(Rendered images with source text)

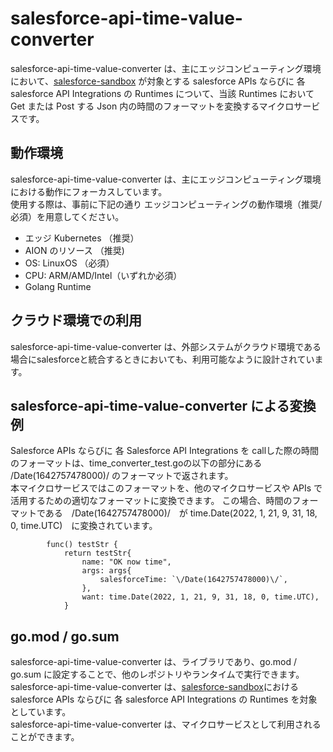 # salesforce-api-time-value-converter
salesforce-api-time-value-converter は、主にエッジコンピューティング環境において、[salesforce-sandbox](https://github.com/latonaio/salesforce-sandbox) が対象とする salesforce APIs ならびに 各 salesforce API Integrations の Runtimes について、当該 Runtimes において Get または
Post する Json 内の時間のフォーマットを変換するマイクロサービスです。

## 動作環境  
salesforce-api-time-value-converter は、主にエッジコンピューティング環境における動作にフォーカスしています。  
使用する際は、事前に下記の通り エッジコンピューティングの動作環境（推奨/必須）を用意してください。  

* エッジ Kubernetes （推奨）  
* AION のリソース （推奨)  
* OS: LinuxOS （必須）  
* CPU: ARM/AMD/Intel（いずれか必須）  
* Golang Runtime 

## クラウド環境での利用
salesforce-api-time-value-converter は、外部システムがクラウド環境である場合にsalesforceと統合するときにおいても、利用可能なように設計されています。  

## salesforce-api-time-value-converter による変換例
Salesforce APIs ならびに 各 Salesforce API Integrations を callした際の時間のフォーマットは、time_converter_test.goの以下の部分にある \/Date(1642757478000)\/ のフォーマットで返されます。  
本マイクロサービスではこのフォーマットを、他のマイクロサービスや APIs で活用するための適切なフォーマットに変換できます。
この場合、時間のフォーマットである　\/Date(1642757478000)\/　が time.Date(2022, 1, 21, 9, 31, 18, 0, time.UTC)　に変換されています。

```
		func() testStr {
			return testStr{
				name: "OK now time",
				args: args{
					salesforceTime: `\/Date(1642757478000)\/`,
				},
				want: time.Date(2022, 1, 21, 9, 31, 18, 0, time.UTC),
			}
```

## go.mod / go.sum
salesforce-api-time-value-converter は、ライブラリであり、go.mod / go.sum に設定することで、他のレポジトリやランタイムで実行できます。  
salesforce-api-time-value-converter は、[salesforce-sandbox](https://github.com/latonaio/salesforce-sandbox)における salesforce APIs ならびに 各 salesforce API Integrations の Runtimes を対象としています。  
salesforce-api-time-value-converter は、マイクロサービスとして利用されることができます。  

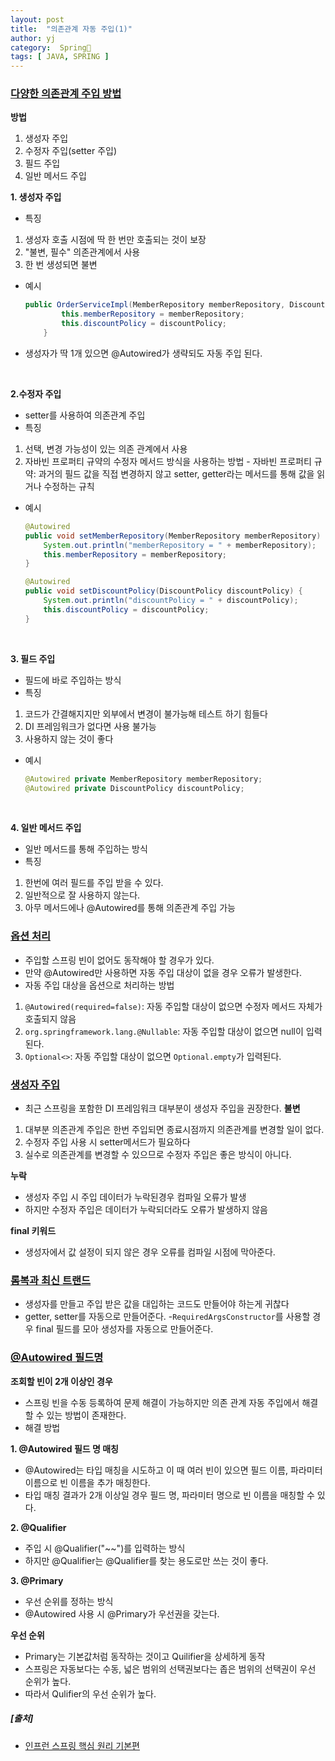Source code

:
 ```yaml
---
layout: post
title:  "의존관계 자동 주입(1)"
author: yj
category:  Spring🌱
tags: [ JAVA, SPRING ]
---
```


### <a href="#">다양한 의존관계 주입 방법</a>

**방법**
1. 생성자 주입
2. 수정자 주입(setter 주입)
3. 필드 주입
4. 일반 메서드 주입


**1. 생성자 주입**
- 특징
1. 생성자 호출 시점에 딱 한 번만 호출되는 것이 보장
2. "불변, 필수" 의존관계에서 사용
3. 한 번 생성되면 불변

- 예시
    ```java
    public OrderServiceImpl(MemberRepository memberRepository, DiscountPolicy discountPolicy) {
            this.memberRepository = memberRepository;
            this.discountPolicy = discountPolicy;
        }
    ```
 - 생성자가 딱 1개 있으면 @Autowired가 생략되도 자동 주입 된다.
<br/>

**2.수정자 주입**
- setter를 사용하여 의존관계 주입
- 특징
1. 선택, 변경 가능성이 있는 의존 관계에서 사용
2. 자바빈 프로퍼티 규약의 수정자 메서드 방식을 사용하는 방법
        - 자바빈 프로퍼티 규약: 과거의 필드 값을 직접 변경하지 않고 setter, getter라는 메서드를 통해 값을 읽거나 수정하는 규칙

- 예시 

    ```java
    @Autowired
    public void setMemberRepository(MemberRepository memberRepository) {
        System.out.println("memberRepository = " + memberRepository);
        this.memberRepository = memberRepository;
    }

    @Autowired
    public void setDiscountPolicy(DiscountPolicy discountPolicy) {
        System.out.println("discountPolicy = " + discountPolicy);
        this.discountPolicy = discountPolicy;
    }
    ```
<br/>

**3. 필드 주입**
- 필드에 바로 주입하는 방식
- 특징
1. 코드가 간결해지지만 외부에서 변경이 불가능해 테스트 하기 힘들다
2. DI 프레임워크가 없다면 사용 불가능
3. 사용하지 않는 것이 좋다

- 예시 

    ```java
    @Autowired private MemberRepository memberRepository;
    @Autowired private DiscountPolicy discountPolicy;
    ```
<br/>

**4. 일반 메서드 주입**
- 일반 메서드를 통해 주입하는 방식
- 특징
1. 한번에 여러 필드를 주입 받을 수 있다.
2. 일반적으로 잘 사용하지 않는다.
3. 아무 메서드에나 @Autowired를 통해 의존관계 주입 가능


### <a href="#">옵션 처리</a>
- 주입할 스프링 빈이 없어도 동작해야 할 경우가 있다.
- 만약 @Autowired만 사용하면 자동 주입 대상이 없을 경우 오류가 발생한다.
- 자동 주입 대상을 옵션으로 처리하는 방법
1. `@Autowired(required=false)`: 자동 주입할 대상이 없으면 수정자 메서드 자체가 호출되지 않음
2. `org.springframework.lang.@Nullable`: 자동 주입할 대상이 없으면 null이 입력된다.
3. `Optional<>`: 자동 주입할 대상이 없으면 `Optional.empty`가 입력된다.

### <a href="#">생성자 주입</a>
- 최근 스프링을 포함한 DI 프레임워크 대부분이 생성자 주입을 권장한다.
**불변**
1. 대부분 의존관계 주입은 한번 주입되면 종료시점까지 의존관계를 변경할 일이 없다.
2. 수정자 주입 사용 시 setter메서드가 필요하다
3. 실수로 의존관계를 변경할 수 있으므로 수정자 주입은 좋은 방식이 아니다.

**누락**
- 생성자 주입 시 주입 데이터가 누락된경우 컴파일 오류가 발생
- 하지만 수정자 주입은 데이터가 누락되더라도 오류가 발생하지 않음

**final 키워드**
- 생성자에서 값 설정이 되지 않은 경우 오류를 컴파일 시점에 막아준다.


### <a href="#">롬복과 최신 트랜드</a>

- 생성자를 만들고 주입 받은 값을 대입하는 코드도 만들어야 하는게 귀찮다
- getter, setter를 자동으로 만들어준다.
-`RequiredArgsConstructor`를 사용할 경우 final 필드를 모아 생성자를 자동으로 만들어준다.

### <a href="#">@Autowired 필드명</a>

**조회할 빈이 2개 이상인 경우**
- 스프링 빈을 수동 등록하여 문제 해결이 가능하지만 의존 관계 자동 주입에서 해결할 수 있는 방법이 존재한다.
- 해결 방법

**1. @Autowired 필드 명 매칭**
- @Autowired는 타입 매칭을 시도하고 이 때 여러 빈이 있으면 필드 이름, 파라미터 이름으로 빈 이름을 추가 매칭한다.
- 타입 매칭 결과가 2개 이상일 경우 필드 명, 파라미터 명으로 빈 이름을 매칭할 수 있다.

**2. @Qualifier**
- 주입 시 @Qualifier("~~")를 입력하는 방식
- 하지만 @Qualifier는 @Qualifier를 찾는 용도로만 쓰는 것이 좋다.

**3. @Primary**
- 우선 순위를 정하는 방식
- @Autowired 사용 시 @Primary가 우선권을 갖는다.

**우선 순위**
- Primary는 기본값처럼 동작하는 것이고 Quilifier을 상세하게 동작
- 스프링은 자동보다는 수동, 넓은 범위의 선택권보다는 좁은 범위의 선택권이 우선 순위가 높다.
- 따라서 Qulifier의 우선 순위가 높다.

##### [출처]
- [인프런 스프링 핵심 원리 기본편](https://www.inflearn.com/course/%EC%8A%A4%ED%94%84%EB%A7%81-%ED%95%B5%EC%8B%AC-%EC%9B%90%EB%A6%AC-%EA%B8%B0%EB%B3%B8%ED%8E%B8)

▸ What you will do: Locate and copy each line in the data above that includes the word "discountPolicy".

▸ Task solution:
    public OrderServiceImpl(MemberRepository memberRepository, DiscountPolicy discountPolicy) {
            this.discountPolicy = discountPolicy;
    public void setDiscountPolicy(DiscountPolicy discountPolicy) {
        System.out.println("discountPolicy = " + discountPolicy);
        this.discountPolicy = discountPolicy;
    @Autowired private DiscountPolicy discountPolicy;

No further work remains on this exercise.